Intellectual Property and Legal Risks. Forbes also cited IP and legal threats when enumerating the emerging risks AI presents for companies who are adopting its use. As Forbes observed:
- There are a host of legal issues in the application of AI. Will the AI be treated like humans when it makes mistakes? Identifying the origins of an AI error or source of data is particularly difficult to trace (i.e. in the case of hallucinations). And then there are the huge intellectual property (IP) questions. If AI is using data models borrowing from IP such as software, art, and music – who owns the IP? AI disintermediates the owners of IP. If Google is used to search for something, typically it can return a link to the source or the originator of the IP — such is not the case with AI.
Forbes notes that organizations in which AI tools are being widely adopted on a decentralized basis face a “legal and liability nightmare that has led dozens of companies to ban the adoption of AI tools such as ChatGPT — including big names such as Apple, JPMorgan Chase, Citigroup, Deutsche Bank, Wells Fargo, and Verizon.”
AI Governance and Regulation.
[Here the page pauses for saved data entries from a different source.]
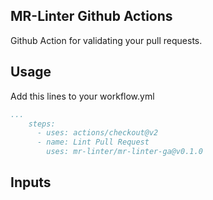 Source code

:## MR-Linter Github Actions

Github Action for validating your pull requests.

## Usage

Add this lines to your workflow.yml

```yaml
...
    steps:
      - uses: actions/checkout@v2
      - name: Lint Pull Request
        uses: mr-linter/mr-linter-ga@v0.1.0
```

## Inputs

<!-- AUTO-DOC-INPUT:START - Do not remove or modify this section -->

<!-- AUTO-DOC-INPUT:END -->
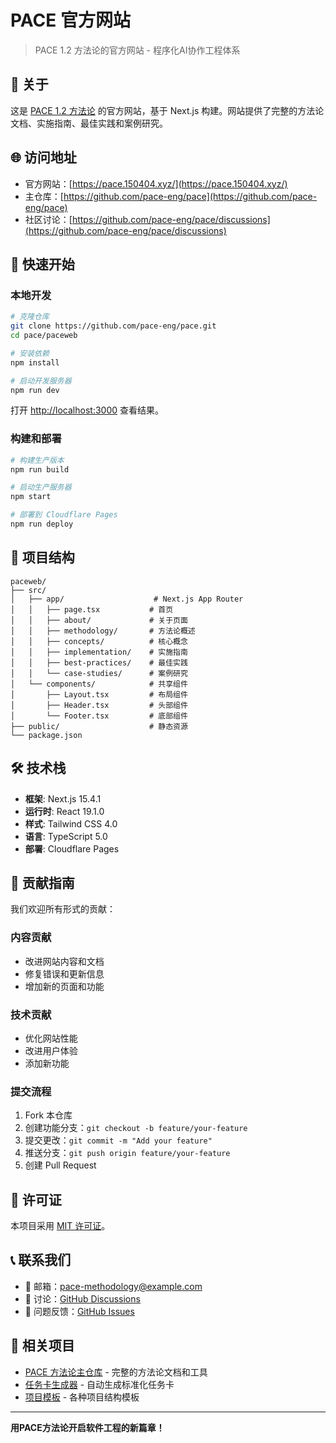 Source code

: # PACE 官方网站

> PACE 1.2 方法论的官方网站 - 程序化AI协作工程体系

## 📖 关于

这是 [PACE 1.2 方法论](https://github.com/pace-eng/pace) 的官方网站，基于 Next.js 构建。网站提供了完整的方法论文档、实施指南、最佳实践和案例研究。

## 🌐 访问地址

- 官方网站：[https://pace.150404.xyz/](https://pace.150404.xyz/)
- 主仓库：[https://github.com/pace-eng/pace](https://github.com/pace-eng/pace)
- 社区讨论：[https://github.com/pace-eng/pace/discussions](https://github.com/pace-eng/pace/discussions)

## 🚀 快速开始

### 本地开发

```bash
# 克隆仓库
git clone https://github.com/pace-eng/pace.git
cd pace/paceweb

# 安装依赖
npm install

# 启动开发服务器
npm run dev
```

打开 [http://localhost:3000](http://localhost:3000) 查看结果。

### 构建和部署

```bash
# 构建生产版本
npm run build

# 启动生产服务器
npm start

# 部署到 Cloudflare Pages
npm run deploy
```

## 📁 项目结构

```
paceweb/
├── src/
│   ├── app/                    # Next.js App Router
│   │   ├── page.tsx           # 首页
│   │   ├── about/             # 关于页面
│   │   ├── methodology/       # 方法论概述
│   │   ├── concepts/          # 核心概念
│   │   ├── implementation/    # 实施指南
│   │   ├── best-practices/    # 最佳实践
│   │   └── case-studies/      # 案例研究
│   └── components/            # 共享组件
│       ├── Layout.tsx         # 布局组件
│       ├── Header.tsx         # 头部组件
│       └── Footer.tsx         # 底部组件
├── public/                    # 静态资源
└── package.json
```

## 🛠️ 技术栈

- **框架**: Next.js 15.4.1
- **运行时**: React 19.1.0
- **样式**: Tailwind CSS 4.0
- **语言**: TypeScript 5.0
- **部署**: Cloudflare Pages

## 🤝 贡献指南

我们欢迎所有形式的贡献：

### 内容贡献
- 改进网站内容和文档
- 修复错误和更新信息
- 增加新的页面和功能

### 技术贡献
- 优化网站性能
- 改进用户体验
- 添加新功能

### 提交流程
1. Fork 本仓库
2. 创建功能分支：`git checkout -b feature/your-feature`
3. 提交更改：`git commit -m "Add your feature"`
4. 推送分支：`git push origin feature/your-feature`
5. 创建 Pull Request

## 📄 许可证

本项目采用 [MIT 许可证](https://github.com/pace-eng/pace/blob/main/LICENSE)。

## 📞 联系我们

- 📧 邮箱：pace-methodology@example.com
- 💬 讨论：[GitHub Discussions](https://github.com/pace-eng/pace/discussions)
- 🐛 问题反馈：[GitHub Issues](https://github.com/pace-eng/pace/issues)

## 🌟 相关项目

- [PACE 方法论主仓库](https://github.com/pace-eng/pace) - 完整的方法论文档和工具
- [任务卡生成器](https://github.com/pace-eng/pace/tree/main/工具/任务卡生成器) - 自动生成标准化任务卡
- [项目模板](https://github.com/pace-eng/pace/tree/main/模板) - 各种项目结构模板

---

**用PACE方法论开启软件工程的新篇章！**
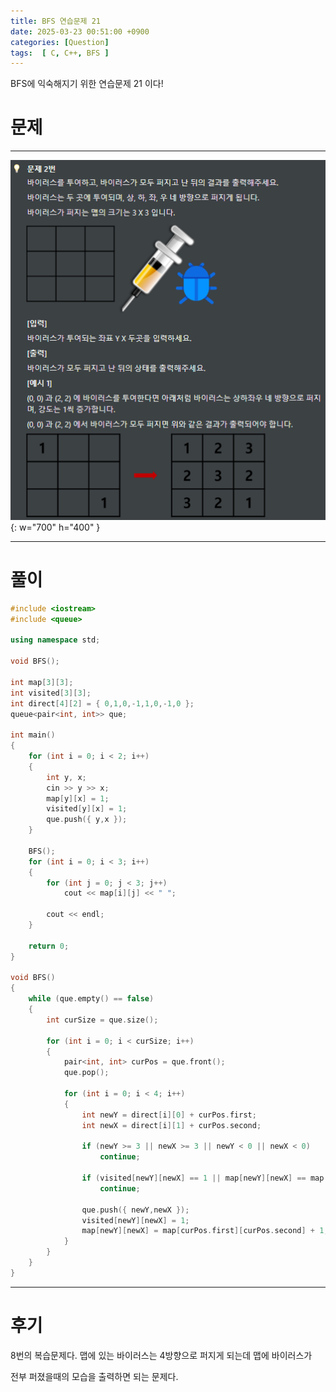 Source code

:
 ```yaml
---
title: BFS 연습문제 21
date: 2025-03-23 00:51:00 +0900
categories: [Question]  
tags:  [ C, C++, BFS ]
---
```


BFS에 익숙해지기 위한 연습문제 21 이다!

# 문제   
---------------------------------------
![Desktop View](/assets/img/bfs8.png){: w="700" h="400" }

---------------------------------------

# 풀이

```c++
#include <iostream>
#include <queue>

using namespace std;

void BFS();

int map[3][3];
int visited[3][3];
int direct[4][2] = { 0,1,0,-1,1,0,-1,0 };
queue<pair<int, int>> que;

int main()
{
    for (int i = 0; i < 2; i++)
    {
        int y, x;
        cin >> y >> x;
        map[y][x] = 1;
        visited[y][x] = 1;
        que.push({ y,x });
    }
    
    BFS();
    for (int i = 0; i < 3; i++)
    {
        for (int j = 0; j < 3; j++)
            cout << map[i][j] << " ";
    
        cout << endl;
    }
    
    return 0;
}

void BFS()
{
    while (que.empty() == false)
    {
        int curSize = que.size();
        
        for (int i = 0; i < curSize; i++)
        {
            pair<int, int> curPos = que.front();
            que.pop();
            
            for (int i = 0; i < 4; i++)
            {
                int newY = direct[i][0] + curPos.first;
                int newX = direct[i][1] + curPos.second;
                
                if (newY >= 3 || newX >= 3 || newY < 0 || newX < 0)
                    continue;
                
                if (visited[newY][newX] == 1 || map[newY][newX] == map[curPos.first][curPos.second])
                    continue;
                
                que.push({ newY,newX });
                visited[newY][newX] = 1;
                map[newY][newX] = map[curPos.first][curPos.second] + 1;
            }
        }
    }
}
```
---------------------------------------

# 후기

8번의 복습문제다. 맵에 있는 바이러스는 4방향으로 퍼지게 되는데 맵에 바이러스가

전부 퍼졌을때의 모습을 출력하면 되는 문제다.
The rapid advancement of AI technology has outpaced the development of governance frameworks and regulatory standards, creating a landscape of uncertainty for organizations. This uncertainty can hinder innovation, as organizations may be reluctant to invest in AI technologies without clear guidelines on their acceptable use.
To mitigate this risk, organizations must engage with policymakers, industry groups, and other stakeholders to shape the development of sensible AI governance and regulation. This involves advocating for regulations that balance innovation with ethical considerations, data privacy, and security.
As we move further into 2024, the risks presented by AI are as significant as its potential benefits. Organizations must navigate these risks with a balanced approach, prioritizing ethical considerations, data privacy, security, and the well-being of their workforce. By doing so, they can harness the power of AI to drive innovation and growth while ensuring that these technologies are developed and deployed in a manner that is beneficial to society as a whole.
The journey toward responsible AI adoption is complex and ongoing. Internal auditors should recognize that AI adoption requires a commitment to continuous learning, adaptation, and engagement with the broader ecosystem of regulators, technologists, and civil society. Only through a concerted effort can organizations and their internal auditors ensure that AI associated risks are mitigated, but also contribute to the development of AI technologies that are secure, ethical, and beneficial for all.